Radical change as the Ministry of Justice considers proposals for mandatory mediation
Ministry of Justice (E&W) proposals to make mediation compulsory in small claims cases are currently being mulled over. The changes are radical, challenging to implement, but could yield significant results.
Under the proposals, before a trial is permitted the parties would have to sit down for a one-hour telephone session led by a court appointed mediator. Failing to properly engage would risk an adverse cost award at the end of proceedings (albeit I imagine within the limited scope of the small claims fixed cost rules). It’s envisaged that an additional 270,000 parties would access mediation each year, 20,000 cases would be diverted from the court system and around 7,000 judicial sittings would be freed up.

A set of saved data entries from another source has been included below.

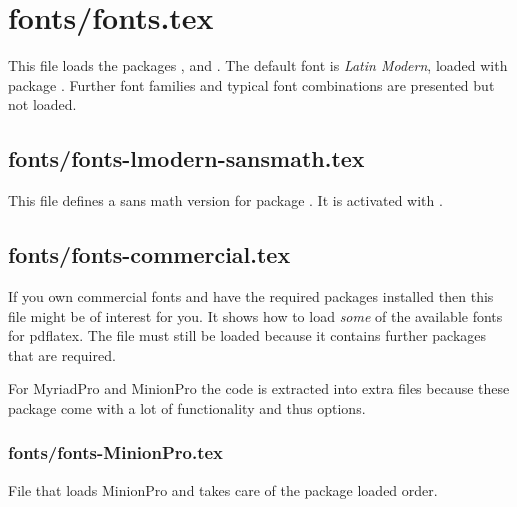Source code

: \section{fonts/fonts.tex}

This file loads the packages ,  and
. The default font is \emph{Latin Modern}, loaded with package . Further font families and typical font combinations 
are presented but not loaded.


\subsection{fonts/fonts-lmodern-sansmath.tex}

This file defines a sans math version for package . 
It is activated with .


\subsection{fonts/fonts-commercial.tex}
If you own commercial fonts and have the required \latex packages installed then this file might be of interest for you. It shows how to load \emph{some} of the available fonts for pdflatex. The file  must still be loaded because it contains further packages that are required.

For MyriadPro and MinionPro the code is extracted into extra files %
because these package come with a lot of functionality and thus options.


\subsubsection{fonts/fonts-MinionPro.tex}
File that loads MinionPro and takes care of the package loaded order.

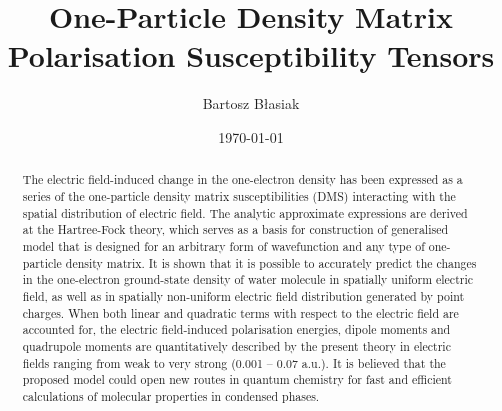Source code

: \documentclass[aip,amsmath,amssymb,reprint,floatfix]{revtex4-1}
\begin{document}

\title{One-Particle Density Matrix Polarisation Susceptibility Tensors}

\author{Bartosz B{\l}asiak}

\date{\today}

\begin{abstract}


The electric field\hyp{}induced change in the one\hyp{}electron density
has been expressed as a series of the one\hyp{}particle density matrix 
susceptibilities (DMS) interacting with the spatial distribution of electric field.
The analytic approximate expressions are derived at the Hartree\hyp{}Fock theory, 
which serves as a basis for construction of generalised model 
that is designed for an arbitrary form of wavefunction and any type of one\hyp{}particle density matrix.
It is shown that it is possible to accurately predict 
the changes in the one\hyp{}electron ground\hyp{}state density of water molecule 
in spatially uniform electric field, as well as in spatially non\hyp{}uniform 
electric field distribution generated by point charges. When both linear 
and quadratic terms with respect to the electric field are accounted for,
the electric field\hyp{}induced polarisation energies, dipole moments 
and quadrupole moments are quantitatively described by the present theory 
in electric fields ranging from weak to very strong (0.001 -- 0.07 a.u.).
It is believed that the proposed model could open new routes in quantum chemistry 
for fast and efficient calculations of molecular properties in condensed phases.
\end{abstract}

\pacs{}%

\maketitle %
\end{document}
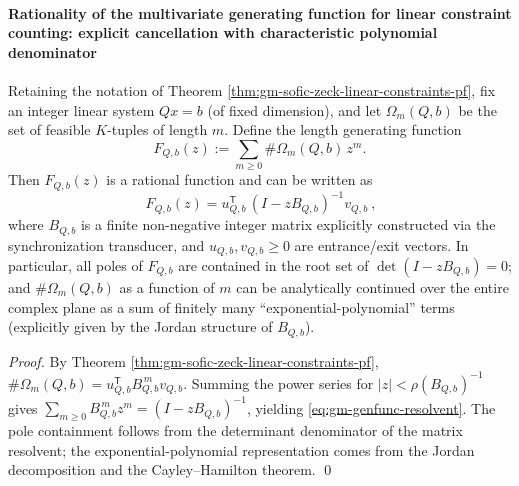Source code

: \paragraph{Rationality of the multivariate generating function for linear constraint counting: explicit cancellation with characteristic polynomial denominator}
\begin{theorem}\label{thm:gm-linear-constraints-genfunc-rational}
Retaining the notation of Theorem \ref{thm:gm-sofic-zeck-linear-constraints-pf}, fix an integer linear system \(Qx=b\) (of fixed dimension), and let \(\Omega_m(Q,b)\) be the set of feasible \(K\)-tuples of length \(m\).
Define the length generating function
\[
F_{Q,b}(z):=\sum_{m\ge 0}\#\Omega_m(Q,b)\,z^m.
\]
Then \(F_{Q,b}(z)\) is a rational function and can be written as
\begin{equation}\label{eq:gm-genfunc-resolvent}
\boxed{\
F_{Q,b}(z)
=u_{Q,b}^{\mathsf T}\,(I-zB_{Q,b})^{-1}v_{Q,b}\ } ,
\end{equation}
where \(B_{Q,b}\) is a finite non-negative integer matrix explicitly constructed via the synchronization transducer, and \(u_{Q,b},v_{Q,b}\ge 0\) are entrance/exit vectors.
In particular, all poles of \(F_{Q,b}\) are contained in the root set of
\(
\det(I-zB_{Q,b})=0
\);
and \(\#\Omega_m(Q,b)\) as a function of \(m\) can be analytically continued over the entire complex plane as a sum of finitely many ``exponential-polynomial'' terms (explicitly given by the Jordan structure of \(B_{Q,b}\)).
\end{theorem}

\begin{proof}
By Theorem \ref{thm:gm-sofic-zeck-linear-constraints-pf}, \(\#\Omega_m(Q,b)=u_{Q,b}^{\mathsf T}B_{Q,b}^{\,m}v_{Q,b}\).
Summing the power series for \(|z|<\rho(B_{Q,b})^{-1}\) gives
\(
\sum_{m\ge 0}B_{Q,b}^{\,m}z^m=(I-zB_{Q,b})^{-1}
\),
yielding \eqref{eq:gm-genfunc-resolvent}.
The pole containment follows from the determinant denominator of the matrix resolvent; the exponential-polynomial representation comes from the Jordan decomposition and the Cayley--Hamilton theorem. \qed
\end{proof}

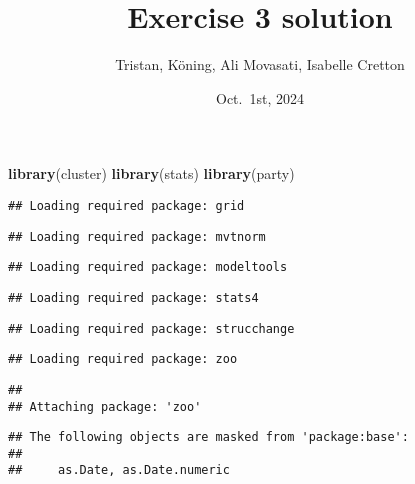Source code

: \documentclass[
]{article}
\title{Exercise 3 solution}
\author{Tristan, Köning, Ali Movasati, Isabelle Cretton}
\date{Oct.~1st, 2024}
\newenvironment{Shaded}{\begin{snugshade}}{\end{snugshade}}
\newcommand{\AttributeTok}[1]{\textcolor[rgb]{0.13,0.29,0.53}{#1}}
\newcommand{\CommentTok}[1]{\textcolor[rgb]{0.56,0.35,0.01}{\textit{#1}}}
\newcommand{\ConstantTok}[1]{\textcolor[rgb]{0.56,0.35,0.01}{#1}}
\newcommand{\FunctionTok}[1]{\textcolor[rgb]{0.13,0.29,0.53}{\textbf{#1}}}
\newcommand{\NormalTok}[1]{#1}
\newcommand{\SpecialCharTok}[1]{\textcolor[rgb]{0.81,0.36,0.00}{\textbf{#1}}}
\begin{document}
\maketitle

\begin{Shaded}
\end{Shaded}

\begin{Shaded}
\begin{Highlighting}[]
\FunctionTok{library}\NormalTok{(cluster)}
\FunctionTok{library}\NormalTok{(stats)}
\FunctionTok{library}\NormalTok{(party)}
\end{Highlighting}
\end{Shaded}

\begin{verbatim}
## Loading required package: grid
\end{verbatim}

\begin{verbatim}
## Loading required package: mvtnorm
\end{verbatim}

\begin{verbatim}
## Loading required package: modeltools
\end{verbatim}

\begin{verbatim}
## Loading required package: stats4
\end{verbatim}

\begin{verbatim}
## Loading required package: strucchange
\end{verbatim}

\begin{verbatim}
## Loading required package: zoo
\end{verbatim}

\begin{verbatim}
## 
## Attaching package: 'zoo'
\end{verbatim}

\begin{verbatim}
## The following objects are masked from 'package:base':
## 
##     as.Date, as.Date.numeric
\end{verbatim}
\end{document}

The current small claims mediation system has a narrow scope consistent with the idea of agreement to mediate being voluntary. Today, parties to small claims cases (broadly those of a value of £10,000 or less) are offered a free mediation service early in the procedure, after the claim has been issued and defended. The parties indicate in a questionnaire whether they would like to take part in an hour-long free mediation before the SCMS (small claims mediation service) and if both parties indicate they’d like to mediate, the case is stayed and referred to the SMCS which tries to accommodate the request.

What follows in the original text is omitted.